Securitization, essentially a bond issue
with payments backed by receivables, is not new in Asia. Between
the crisis in 1997 and the first half of 2002, there were
32 US dollar-denominated securitization deals in Asia, totalling
US$7.5 billion, according to Lehman Brothers in Korea. Local
currency securitizations are few as Asian regulators are only
just introducing new rules creating that market. The action
is happening in Korea, where securitization rules came into
being as part of the post-Asian crisis reforms required by
the International Monetary Fund. In 2000 and 2001, Koreans,
mostly financial institutions, issued 61 trillion won (US$50
billion) of collateralized debt obligations (CDOs), a form
of securitization, including NPLs.
With the NPL problem nearly solved in
Korea, private corporations, led by credit card and auto companies,
are taking over the securitization market. "Korea is
very much in stage three" of financial rehabilitation
while Taiwan and China are still in stage one, says Goetz
Eggelhoefer, managing director at Bank of America in Singapore.
In stage one, insolvent banks are closed, and in stage two,
NPLs are resolved. "It's the recapitalization process
that spawns all kinds of securitization methods, whether it's
for a motor company or for a bank," he says.
Liquid Assets
Kevin Lam, director of securitization
at ING Barings in Hong Kong, says that CFOs of companies with
a diverse pool of receivables, such as shipping and transportation
companies, may soon follow, given Korea's very liquid domestic
market.
And just how liquid is it? Consider this:
Korean car companies are getting better pricing at home relative
to the likes of General Motors. "If a Korean motor company
wants to issue in the US, it's very hard to tell it that it
has to issue at 200 over Treasuries because it can go to the
Korean market at 180, or even less," says Eggelhoefer.

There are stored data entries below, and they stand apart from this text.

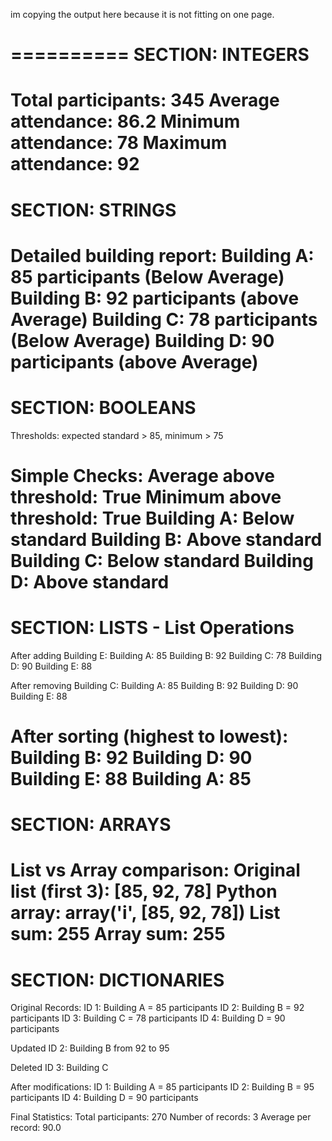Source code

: im copying the output here because it is not fitting on one page.

==========
SECTION: INTEGERS
==========
  Total participants: 345
  Average attendance: 86.2
  Minimum attendance: 78
  Maximum attendance: 92
==========
SECTION: STRINGS
==========

Detailed building report:
  Building A: 85 participants (Below Average)
  Building B: 92 participants (above Average)
  Building C: 78 participants (Below Average)
  Building D: 90 participants (above Average)
==========
SECTION: BOOLEANS
==========
Thresholds: expected standard > 85, minimum > 75

Simple Checks:
  Average above threshold: True
  Minimum above threshold: True
Building A: Below standard
Building B: Above standard
Building C: Below standard
Building D: Above standard
==========
SECTION: LISTS - List Operations
==========
After adding Building E:
  Building A: 85
  Building B: 92
  Building C: 78
  Building D: 90
  Building E: 88

After removing Building C:
  Building A: 85
  Building B: 92
  Building D: 90
  Building E: 88

After sorting (highest to lowest):
  Building B: 92
  Building D: 90
  Building E: 88
  Building A: 85
==========
SECTION: ARRAYS
==========
List vs Array comparison:
  Original list (first 3): [85, 92, 78]
  Python array: array('i', [85, 92, 78])
  List sum: 255
  Array sum: 255
==========
SECTION: DICTIONARIES
==========
Original Records:
  ID 1: Building A = 85 participants
  ID 2: Building B = 92 participants
  ID 3: Building C = 78 participants
  ID 4: Building D = 90 participants

Updated ID 2: Building B from 92 to 95

Deleted ID 3: Building C

After modifications:
  ID 1: Building A = 85 participants
  ID 2: Building B = 95 participants
  ID 4: Building D = 90 participants

Final Statistics:
  Total participants: 270
  Number of records: 3
  Average per record: 90.0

But that doesn't mean the Korean market
can absorb every issue. Indeed, the trend this year has been
for large issuers to cross borders. Last September, Bank of
America brought to the US Korea's largest-ever auto receivables
issue, a US$726 million securitization deal with Hyundai Motor
Finance. In August, KEB Card, with Credit Suisse First Boston
as underwriter, sold US$500 million of receivables to 35 investors
globally, becoming the first to securitize credit card loans
cross-border. ING Barings soon followed with a US$500 million
issue for Kookmin Credit Card, without the usual guarantee
from an insurer, signalling investors' confidence in Korean
credit.
A word of caution, however, is beginning
to resurface in Korea. In a November 2002 report, Goldman
Sachs says the rapid build-up of household debt, through credit
cards and mortgages, has been alarming (see chart) and could
create a new class of non-performing assets. If left unchecked,
this might result in a vicious cycle for the Korean financial
sector - a prospect no CFO would like to see.